Being Healthy Should Not Be Enough For You
Why the next goal for you should be not just avoiding disease, but staying close to your best function for longer.

I see some version of this all the time in medicine. A person in their 50s or 60s comes in; their major labs are acceptable, no new diagnoses emerge, and everyone leaves the visit with the comforting impression that things are “fine.”
But many of us know that fine is not the same as thriving. We may not have a disease, yet we recover more slowly, lose a bit of stamina, feel less sharp under pressure, and notice that our capacity is no longer what it once was. The paper I read this week gives that in-between state a name: Peakspan.
Peekspan is the period during which a person maintains at least 90% of peak functional performance in a given physiological or cognitive domain.
(Reference: Peakspan: Defining, Quantifying and Extending the Boundaries of Peak Productive Lifespan. Aging and Disease - Volume 18, Number 3, June 2027).
That idea immediately appealed to me because it captures something patients feel long before medicine has a billing code for it. The authors argue that healthspan focuses on the absence of disease and can miss the gradual erosion of function that occurs while a person is still technically healthy.

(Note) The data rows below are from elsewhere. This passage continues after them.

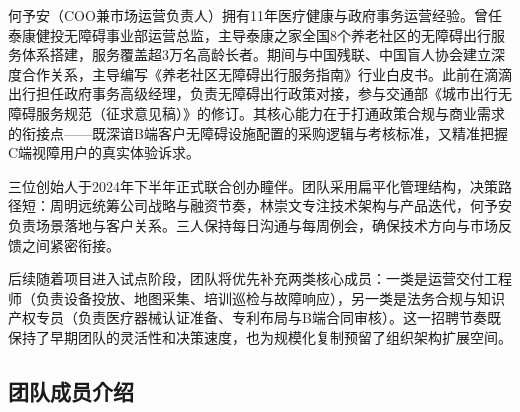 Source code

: \documentclass[a4paper,fontset=none]{ctexart}
\begin{document}
何予安（COO兼市场运营负责人）拥有11年医疗健康与政府事务运营经验。曾任泰康健投无障碍事业部运营总监，主导泰康之家全国8个养老社区的无障碍出行服务体系搭建，服务覆盖超3万名高龄长者。期间与中国残联、中国盲人协会建立深度合作关系，主导编写《养老社区无障碍出行服务指南》行业白皮书。此前在滴滴出行担任政府事务高级经理，负责无障碍出行政策对接，参与交通部《城市出行无障碍服务规范（征求意见稿）》的修订。其核心能力在于打通政策合规与商业需求的衔接点——既深谙B端客户无障碍设施配置的采购逻辑与考核标准，又精准把握C端视障用户的真实体验诉求。

三位创始人于2024年下半年正式联合创办瞳伴。团队采用扁平化管理结构，决策路径短：周明远统筹公司战略与融资节奏，林崇文专注技术架构与产品迭代，何予安负责场景落地与客户关系。三人保持每日沟通与每周例会，确保技术方向与市场反馈之间紧密衔接。

后续随着项目进入试点阶段，团队将优先补充两类核心成员：一类是运营交付工程师（负责设备投放、地图采集、培训巡检与故障响应），另一类是法务合规与知识产权专员（负责医疗器械认证准备、专利布局与B端合同审核）。这一招聘节奏既保持了早期团队的灵活性和决策速度，也为规模化复制预留了组织架构扩展空间。

\subsection{团队成员介绍}
\end{document}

In their framework, many adults spend a large portion of their lives in a “healthy but declined” state rather than in a truly preserved peak state.
A message for readers over 50
If you are over 50, you should read this scientific article. The authors state that by age 50, a healthy person has likely already exited peakspan for many physiological functions, including fluid cognition, maximal aerobic capacity, pulmonary function, and thymic output, even though that same person may still have 20 or more years of acceptable healthspan ahead.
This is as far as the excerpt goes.